Try it
Transcribe the data underneath exactly. No images belong in your version.

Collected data
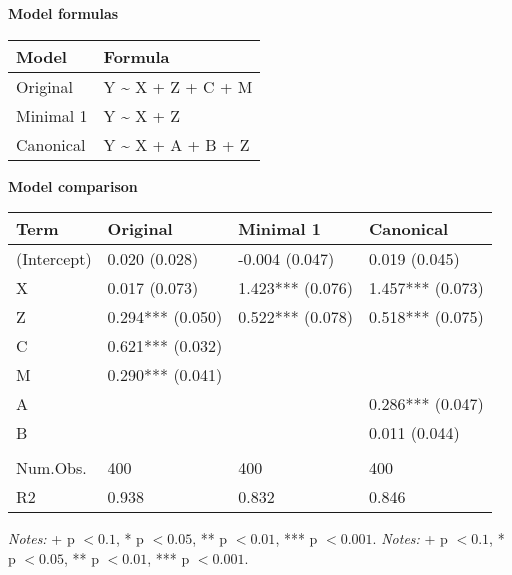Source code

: \noindent\textbf{Model formulas}
\begin{center}
\setlength{\LTleft}{0pt}\setlength{\LTright}{0pt}
\begin{longtable}{@{}l p{}@{}}
\toprule
Model & Formula \\
\midrule
{Original} & {Y \textasciitilde{} X + Z + C + M} \\
{Minimal 1} & {Y \textasciitilde{} X + Z} \\
{Canonical} & {Y \textasciitilde{} X + A + B + Z} \\
\bottomrule
\end{longtable}
\end{center}
\noindent\textbf{Model comparison}
\begin{center}
\setlength{\LTleft}{0pt}\setlength{\LTright}{0pt}
\begin{longtable}{@{}l l l l@{}}
\toprule
Term & Original & Minimal 1 & Canonical \\
\midrule
{\textnormal{(Intercept)}} & {0.020 (0.028)} & {-0.004 (0.047)} & {0.019 (0.045)} \\
{\textnormal{X}} & {0.017 (0.073)} & {1.423*** (0.076)} & {1.457*** (0.073)} \\
{\textnormal{Z}} & {0.294*** (0.050)} & {0.522*** (0.078)} & {0.518*** (0.075)} \\
{\textnormal{C}} & {0.621*** (0.032)} &  &  \\
{\textnormal{M}} & {0.290*** (0.041)} &  &  \\
{\textnormal{A}} &  &  & {0.286*** (0.047)} \\
{\textnormal{B}} &  &  & {0.011 (0.044)} \\
 &  &  &  \\
{\textnormal{Num.Obs.}} & {400} & {400} & {400} \\
{\textnormal{R2}} & {0.938} & {0.832} & {0.846} \\
\bottomrule
\end{longtable}
\end{center}
{\footnotesize \emph{Notes:} + p $< 0.1$, * p $< 0.05$, ** p $< 0.01$, *** p $< 0.001$.}
{\footnotesize \emph{Notes:} + p $< 0.1$, * p $< 0.05$, ** p $< 0.01$, *** p $< 0.001$.}
\endgroup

Exercise result
Source code

: \noindent\textbf{Model formulas}
\begin{center}
\setlength{\LTleft}{0pt}\setlength{\LTright}{0pt}
\begin{longtable}{@{}l p{}@{}}
\toprule
Model & Formula \\
\midrule
{Original} & {Y \textasciitilde{} X + Z + C + M} \\
{Minimal 1} & {Y \textasciitilde{} X + Z} \\
{Canonical} & {Y \textasciitilde{} X + A + B + Z} \\
\bottomrule
\end{longtable}
\end{center}
\noindent\textbf{Model comparison}
\begin{center}
\setlength{\LTleft}{0pt}\setlength{\LTright}{0pt}
\begin{longtable}{@{}l l l l@{}}
\toprule
Term & Original & Minimal 1 & Canonical \\
\midrule
{\textnormal{(Intercept)}} & {0.020 (0.028)} & {-0.004 (0.047)} & {0.019 (0.045)} \\
{\textnormal{X}} & {0.017 (0.073)} & {1.423*** (0.076)} & {1.457*** (0.073)} \\
{\textnormal{Z}} & {0.294*** (0.050)} & {0.522*** (0.078)} & {0.518*** (0.075)} \\
{\textnormal{C}} & {0.621*** (0.032)} &  &  \\
{\textnormal{M}} & {0.290*** (0.041)} &  &  \\
{\textnormal{A}} &  &  & {0.286*** (0.047)} \\
{\textnormal{B}} &  &  & {0.011 (0.044)} \\
 &  &  &  \\
{\textnormal{Num.Obs.}} & {400} & {400} & {400} \\
{\textnormal{R2}} & {0.938} & {0.832} & {0.846} \\
\bottomrule
\end{longtable}
\end{center}
{\footnotesize \emph{Notes:} + p $< 0.1$, * p $< 0.05$, ** p $< 0.01$, *** p $< 0.001$.}
{\footnotesize \emph{Notes:} + p $< 0.1$, * p $< 0.05$, ** p $< 0.01$, *** p $< 0.001$.}
\endgroup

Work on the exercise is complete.